[Opening GIVEN INFORMATION section]

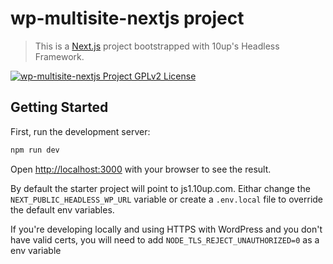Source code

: # wp-multisite-nextjs project

> This is a [Next.js](https://nextjs.org/) project bootstrapped with 10up's Headless Framework.

[![wp-multisite-nextjs Project GPLv2 License](https://img.shields.io/badge/wp--multisite--nextjs%20project-GPLv2-orange)](https://github.com/10up/headstartwp/blob/develop/projects/wp-multisite-nextjs/LICENSE.md)

## Getting Started

First, run the development server:

```bash
npm run dev
```

Open [http://localhost:3000](http://localhost:3000) with your browser to see the result.

By default the starter project will point to js1.10up.com. Eithar change the 
`NEXT_PUBLIC_HEADLESS_WP_URL` variable or create a `.env.local` file to override the default env variables.

If you're developing locally and using HTTPS with WordPress and you don't have valid certs, you will need to add `NODE_TLS_REJECT_UNAUTHORIZED=0` as a env variable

[Closing GIVEN INFORMATION section]

- ASSIGNMENT: Copy each line above that contains the string "nextjs".

- EXERCISE SOLUTION:
: # wp-multisite-nextjs project
> This is a [Next.js](https://nextjs.org/) project bootstrapped with 10up's Headless Framework.
[![wp-multisite-nextjs Project GPLv2 License](https://img.shields.io/badge/wp--multisite--nextjs%20project-GPLv2-orange)](https://github.com/10up/headstartwp/blob/develop/projects/wp-multisite-nextjs/LICENSE.md)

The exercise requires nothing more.